FIG. 1 shows a diagram of a prior art liquid crystal display device 10 including an LCD panel 12, a controller 14, a plurality of gate drivers 16, and a plurality of source drivers 20-2n. Though the details of the LCD panel 12 are not illustrated, the LCD panel 12 is constituted from a structure including a semiconductor substrate with transparent pixel electrodes and thin film transistors (TFTs) disposed thereon, an opposing substrate with one transparent electrode formed on an entire surface thereof, and a liquid crystal sealed between these two opposing substrates. Then, by controlling the TFTs, a predetermined voltage is applied to each pixel electrode, and the transmissivity or reflectivity of the liquid crystal is changed by a potential difference between each pixel electrode and the electrode on the opposing substrate. A scanning signal in a pulse form is sequentially transmitted to a scan line on the LCD panel 12 from a corresponding gate driver 16. TFTs connected to the gate line to which a pulse is applied are all turned on. At this point, gray-scale voltages are supplied to the data lines of the LCD panel 12 from the respective source drivers 20-2n and applied to pixel electrodes through the turned-on TFTs. Then, when the TFTs connected to the gate line to which no pulse is applied any longer are turned off, potential differences between the pixel electrodes and the opposing substrate electrode are held for a period until subsequent gray-scale voltages are applied to the pixel electrodes. Then, by sequential pulse application, predetermined gray-scale voltages are applied to all pixel electrodes.
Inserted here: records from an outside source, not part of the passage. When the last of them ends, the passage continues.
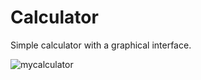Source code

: # Calculator
Simple calculator with a graphical interface.

![mycalculator](https://user-images.githubusercontent.com/39519705/50652902-902baf00-0f90-11e9-8e27-34f01a66a0db.png)
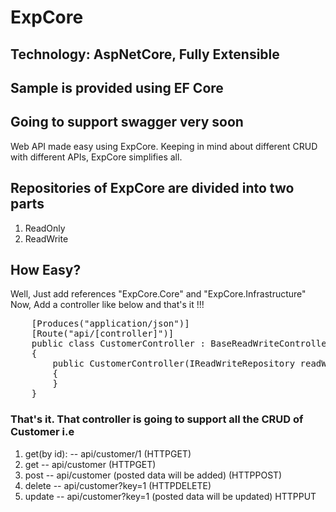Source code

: # ExpCore

## Technology: AspNetCore, Fully Extensible
## Sample is provided using EF Core
## Going to support swagger very soon

Web API made easy using ExpCore. Keeping in mind about different CRUD with different APIs, ExpCore simplifies all.

## Repositories of ExpCore are divided into two parts

1. ReadOnly
2. ReadWrite

## How Easy?
Well, Just add references "ExpCore.Core" and "ExpCore.Infrastructure"
Now, Add a controller like below and that's it !!!

<pre>
    [Produces("application/json")]
    [Route("api/[controller]")]
    public class CustomerController : BaseReadWriteController&lt;Customer&gt;
    {
        public CustomerController(IReadWriteRepository<Customer> readWriteRepository) : base(readWriteRepository)
        {
        }
    }
</pre>

### That's it. That controller is going to support all the CRUD of Customer i.e
1. get(by id):  --    api/customer/1 (HTTPGET)
2. get          --    api/customer (HTTPGET)
2. post         --    api/customer (posted data will be added) (HTTPPOST)
2. delete       --    api/customer?key=1 (HTTPDELETE)
3. update       --    api/customer?key=1 (posted data will be updated) HTTPPUT

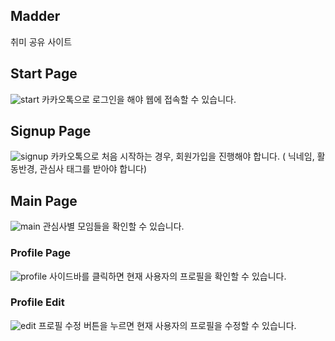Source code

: ## Madder
취미 공유 사이트

## Start Page
![start](https://github.com/JookMin/Madder/assets/101591389/4279102d-fcb8-4023-8191-c1605e8dc9ca)
카카오톡으로 로그인을 해야 웹에 접속할 수 있습니다.


## Signup Page
![signup](https://github.com/JookMin/Madder/assets/101591389/fd47c068-7fc2-482a-ba30-74c349ae2a14)
카카오톡으로 처음 시작하는 경우, 회원가입을 진행해야 합니다. ( 닉네임, 활동반경, 관심사 태그를 받아야 합니다)

## Main Page
![main](https://github.com/JookMin/Madder/assets/101591389/eb62cc35-a93b-4038-8770-38280daa6955)
관심사별 모임들을 확인할 수 있습니다.

### Profile Page
![profile](https://github.com/JookMin/Madder/assets/101591389/409b52d9-dbbc-4289-a05c-fd5677c7dd93)
사이드바를 클릭하면 현재 사용자의 프로필을 확인할 수 있습니다.


### Profile Edit

![edit](https://github.com/JookMin/Madder/assets/101591389/df9feaf6-24f7-4e08-a5ee-f9a716c1bacb)
프로필 수정 버튼을 누르면 현재 사용자의 프로필을 수정할 수 있습니다.
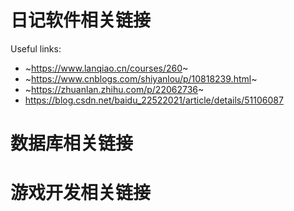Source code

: # 日记软件相关链接

Useful links:
- ~https://www.lanqiao.cn/courses/260~
- ~https://www.cnblogs.com/shiyanlou/p/10818239.html~
- ~https://zhuanlan.zhihu.com/p/22062736~
- https://blog.csdn.net/baidu_22522021/article/details/51106087

# 数据库相关链接

# 游戏开发相关链接
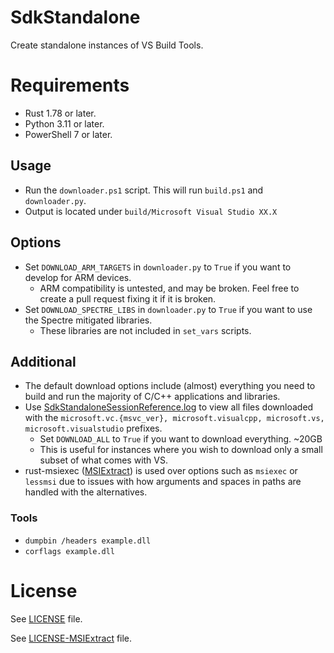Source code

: # SdkStandalone
Create standalone instances of VS Build Tools.

# Requirements
- Rust 1.78 or later.
- Python 3.11 or later.
- PowerShell 7 or later.

## Usage
- Run the `downloader.ps1` script. This will run `build.ps1` and `downloader.py`.
- Output is located under `build/Microsoft Visual Studio XX.X`

## Options
- Set `DOWNLOAD_ARM_TARGETS` in `downloader.py` to `True` if you want to develop for ARM devices.
    - ARM compatibility is untested, and may be broken. Feel free to create a pull request fixing it if it is broken.
- Set `DOWNLOAD_SPECTRE_LIBS` in `downloader.py` to `True` if you want to use the Spectre mitigated libraries.
    - These libraries are not included in `set_vars` scripts.

## Additional
- The default download options include (almost) everything you need to build and run the majority of C/C++ applications and libraries.
- Use [SdkStandaloneSessionReference.log](./SdkStandaloneSessionReference.log) to view all files downloaded with the `microsoft.vc.{msvc_ver}, microsoft.visualcpp, microsoft.vs, microsoft.visualstudio` prefixes.
    - Set `DOWNLOAD_ALL` to `True` if you want to download everything. ~20GB
    - This is useful for instances where you wish to download only a small subset of what comes with VS.
- rust-msiexec ([MSIExtract](https://github.com/Super-Pizza/MSIExtract)) is used over options such as `msiexec` or `lessmsi` due to issues with how arguments and spaces in paths are handled with the alternatives.

### Tools
- `dumpbin /headers example.dll`
- `corflags example.dll`

# License
See [LICENSE](./LICENSE) file.

See [LICENSE-MSIExtract](./LICENSE-MSIExtract) file.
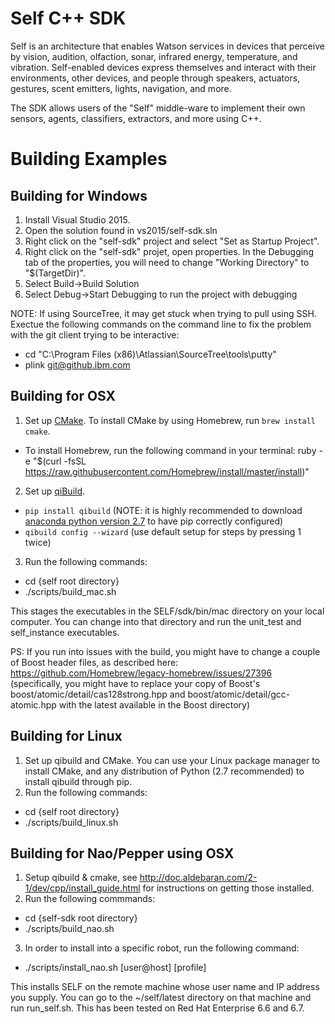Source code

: # Self C++ SDK

Self is an architecture that enables Watson services in devices that perceive by vision, audition, olfaction, sonar, infrared energy, temperature, and vibration. Self-enabled devices express themselves and interact with their environments, other devices, and people through speakers, actuators, gestures, scent emitters, lights, navigation, and more.

The SDK allows users of the "Self" middle-ware to implement their own sensors, agents, classifiers, extractors, and more using C++.

# Building Examples

## Building for Windows

1. Install Visual Studio 2015.
2. Open the solution found in vs2015/self-sdk.sln
3. Right click on the "self-sdk" project and select "Set as Startup Project".
4. Right click on the "self-sdk" projet, open properties. In the Debugging tab of the properties, you will need to change "Working Directory" to "$(TargetDir)".
5. Select Build->Build Solution
6. Select Debug->Start Debugging to run the project with debugging

NOTE: If using SourceTree, it may get stuck when trying to pull using SSH. Exectue the following commands on the command line to fix the problem with the git client trying to be interactive:
* cd "C:\Program Files (x86)\Atlassian\SourceTree\tools\putty"
* plink git@github.ibm.com

## Building for OSX
1. Set up [CMake](http://doc.aldebaran.com/2-1/dev/cpp/install_guide.html#required-buidsys). To install CMake by using Homebrew, run `brew install cmake`.
  * To install Homebrew, run the following command in your terminal: ruby -e "$(curl -fsSL https://raw.githubusercontent.com/Homebrew/install/master/install)"
2. Set up [qiBuild](http://doc.aldebaran.com/2-1/dev/cpp/install_guide.html#qibuild-install).
  * `pip install qibuild` (NOTE: it is highly recommended to download [anaconda python version 2.7](https://www.continuum.io/downloads) to have pip correctly configured)
  * `qibuild config --wizard` (use default setup for steps by pressing 1 twice)
3. Run the following commands:
  * cd {self root directory}
  * ./scripts/build_mac.sh
  
This stages the executables in the SELF/sdk/bin/mac directory on your local computer. You can change into that directory and run the unit_test and self_instance executables.

PS: If you run into issues with the build, you might have to change a couple of Boost header files, as described here: https://github.com/Homebrew/legacy-homebrew/issues/27396 (specifically, you might have to replace your copy of Boost's boost/atomic/detail/cas128strong.hpp and boost/atomic/detail/gcc-atomic.hpp with the latest available in the Boost directory)

## Building for Linux
1. Set up qibuild and CMake. You can use your Linux package manager to install CMake, and any distribution of Python (2.7 recommended) to install qibuild through pip.
2. Run the following commands:
  * cd {self root directory}
  * ./scripts/build_linux.sh
  
## Building for Nao/Pepper using OSX

1. Setup qibuild & cmake, see http://doc.aldebaran.com/2-1/dev/cpp/install_guide.html for instructions on getting those installed.
2. Run the following commmands:
  * cd {self-sdk root directory}
  * ./scripts/build_nao.sh
3. In order to install into a specific robot, run the following command:
  * ./scripts/install_nao.sh [user@host] [profile]

This installs SELF on the remote machine whose user name and IP address you supply. You can go to the ~/self/latest directory on that machine and run run_self.sh. This has been tested on Red Hat Enterprise 6.6 and 6.7.
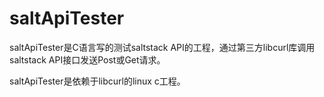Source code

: # saltApiTester
saltApiTester是C语言写的测试saltstack API的工程，通过第三方libcurl库调用saltstack API接口发送Post或Get请求。

saltApiTester是依赖于libcurl的linux c工程。

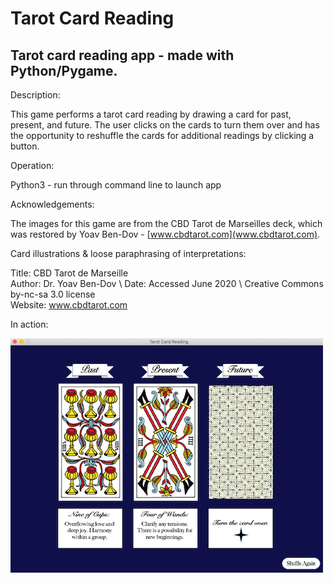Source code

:# Tarot Card Reading
## Tarot card reading app - made with Python/Pygame.

Description: 

This game performs a tarot card reading by drawing a card for past, present, and future. 
The user clicks on the cards to turn them over and has the opportunity to reshuffle the 
cards for additional readings by clicking a button.

Operation: 

Python3 - run through command line to launch app

Acknowledgements: 

The images for this game are from the CBD Tarot de Marseilles deck, which was restored by 
Yoav Ben-Dov - [www.cbdtarot.com](www.cbdtarot.com).

Card illustrations & loose paraphrasing of interpretations: 

Title: CBD Tarot de Marseille \
Author: Dr. Yoav Ben-Dov \ 
Date: Accessed June 2020 \ 
Creative Commons by-nc-sa 3.0 license \
Website: www.cbdtarot.com 

In action: 

![Tarot Screen Shot](https://github.com/afairley19/tarot/blob/master/images/tarot_screenshot.png)

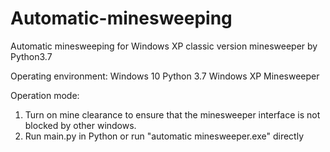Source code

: # Automatic-minesweeping
Automatic minesweeping for Windows XP classic version minesweeper by Python3.7

Operating environment:
Windows 10
Python 3.7
Windows XP Minesweeper

Operation mode:
1. Turn on mine clearance to ensure that the minesweeper interface is not blocked by other windows.
2. Run main.py in Python or run "automatic minesweeper.exe" directly
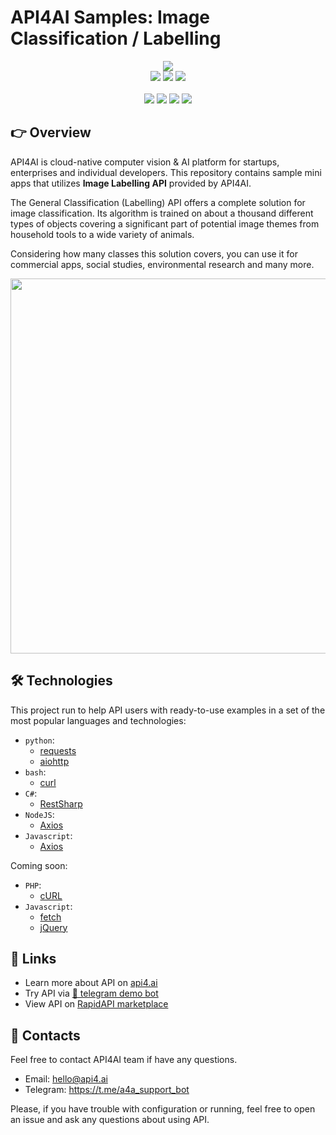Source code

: # API4AI Samples: Image Classification / Labelling

<div align="center">
<a target="_blank" href="https://api4.ai?utm_source=general_cls_example_repo&utm_medium=readme&utm_campaign=examples"><img src="https://storage.googleapis.com/api4ai-static/logo/a4a-logo-horizontal-gradient-rectangular-bg-round-glow-small-550.png"/></a>
</div>


<div align="center">
<a target="_blank" href="https://rapidapi.com/api4ai-api4ai-default/api/general-classification1/details"><img src="https://img.shields.io/badge/View%20on%20RapidAPI-gray?logo=octopusdeploy&style=for-the-badge"/></a>
<a target="_blank" href="https://api4.ai/apis/image-labelling?utm_source=general_cls_example_repo&utm_medium=readme&utm_campaign=examples"><img src="https://img.shields.io/badge/api4.ai%20platform-fee33c?style=for-the-badge&logo=icloud&logoColor=black"/></a>
<a target="_blank" href="https://t.me/a4a_img_labelling_bot"><img src="https://img.shields.io/badge/-Telegram%20demo-ddd?logo=telegram&style=for-the-badge"/></a>
<br><br>
<a target="_blank" href="https://www.instagram.com/api4ai"><img src="https://img.shields.io/badge/instagram--blue?style=social&logo=instagram"/></a>
<a target="_blank" href="https://www.facebook.com/api4ai.solutions/"><img src="https://img.shields.io/badge/facebook--blue?style=social&logo=facebook"/></a>
<a target="_blank" href="https://twitter.com/Api4Ai"><img src="https://img.shields.io/badge/twitter--blue?style=social&logo=twitter"/></a>
<a target="_blank" href="https://www.linkedin.com/company/api4ai"><img src="https://img.shields.io/badge/linkedin--blue?style=social&logo=linkedin"/></a>
</div>


## 👉 Overview

API4AI is cloud-native computer vision & AI platform for startups, enterprises and individual developers. This repository contains sample mini apps that utilizes **Image Labelling API** provided by API4AI.

The General Classification (Labelling) API offers a complete solution for image classification. Its algorithm is trained on about a thousand different types of objects covering a significant part of potential image themes from household tools to a wide variety of animals.

Considering how many classes this solution covers, you can use it for commercial apps, social studies, environmental research and many more.

<div align="center">
<img width="600" src="https://storage.googleapis.com/api4ai-static/visuals/general_classification_1.png"/>
</div>


## 🛠 Technologies

This project run to help API users with ready-to-use examples in a set of the most popular languages and technologies:

* `python`:
  * [requests](./python/requests/README.md)
  * [aiohttp](./python/aiohttp/README.md)
* `bash`:
  * [curl](./bash/curl/README.md)
* `C#`:
  * [RestSharp](./csharp/restsharp/README.md)
* `NodeJS`:
  * [Axios](./nodejs/axios/README.md)
* `Javascript`:
  * [Axios](./js/axios/README.md)

Coming soon:

* `PHP`:
  * [cURL](./php/curl/README.md)
* `Javascript`:
  * [fetch](./js/fetch/README.md)
  * [jQuery](./js/jquery/README.md)


## 🔗 Links

* Learn more about API on [api4.ai](https://api4.ai/docs/image-labelling?utm_source=general_cls_example_repo&utm_medium=readme&utm_campaign=examples)
* Try API via [🤖 telegram demo bot](https://t.me/a4a_img_labelling_bot)
* View API on [RapidAPI marketplace](https://rapidapi.com/api4ai-api4ai-default/api/general-classification1/details)


## 📩 Contacts

Feel free to contact API4AI team if have any questions.

* Email: hello@api4.ai
* Telegram: https://t.me/a4a_support_bot

Please, if you have trouble with configuration or running, feel free to open an issue and ask any questions about using API.
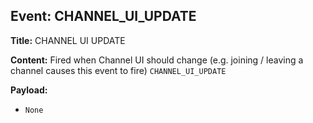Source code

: ## Event: CHANNEL_UI_UPDATE

**Title:** CHANNEL UI UPDATE

**Content:**
Fired when Channel UI should change (e.g. joining / leaving a channel causes this event to fire)
`CHANNEL_UI_UPDATE`

**Payload:**
- `None`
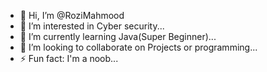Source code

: - 👋 Hi, I’m @RoziMahmood
- 👀 I’m interested in Cyber security...
- 🌱 I’m currently learning Java(Super Beginner)...
- 💞️ I’m looking to collaborate on Projects or programming...
- ⚡ Fun fact: I'm a noob...

<!---
RoziMahmood/RoziMahmood is a ✨ special ✨ repository because its `README.md` (this file) appears on your GitHub profile.
You can click the Preview link to take a look at your changes.
--->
By performing gray-scale voltage rewriting in each frame period, an image can be displayed.
FIG. 2 shows a diagram of the source driver 20 of the liquid crystal display device 10 constituting an interface circuit for chip-to-chip data transfer. Since the source drivers 21-2n have the same structure as the source driver 20 shown in FIG. 2, corresponding illustrations and descriptions will be omitted. The source driver 20 includes an RSDS (reduced swing differential signaling) receiver 30, a shift register 40, a data capturing circuit 50, a latch 60, a level shifter 70, a digital-to-analog conversion circuit (which will be hereinafter referred to as a D/A converter) 80, and an output buffer 90. Based on the input signal INV1, the RSDS receiver 30 generates the output signal OUT1 and a data signals DATA to the shift register 40 and the data capturing circuit 50, respectively. The latch 60 holds the data signals captured by the data capturing circuit 50 at the timing of the front edges of the latch signals STB, and then collectively supplies the latched data signals to the level shifter 70 during each horizontal period. The level shifter 70 increases the voltage levels of the data signals DATA from the latch 60, and then outputs the data signals to the D/A converter 80. The D/A converter 80 supplies gray scale voltages corresponding to the logic values of the data signals to the output buffer 90, which then outputs the gray-scale voltages at the timing of the rear edges of the latch signals STB. For the liquid crystal display device 10 to function efficiently, the output signals supplied by the RSDS receivers (referred to as 30-3n in FIG. 3) of the source drivers 21-2n have to be synchronized.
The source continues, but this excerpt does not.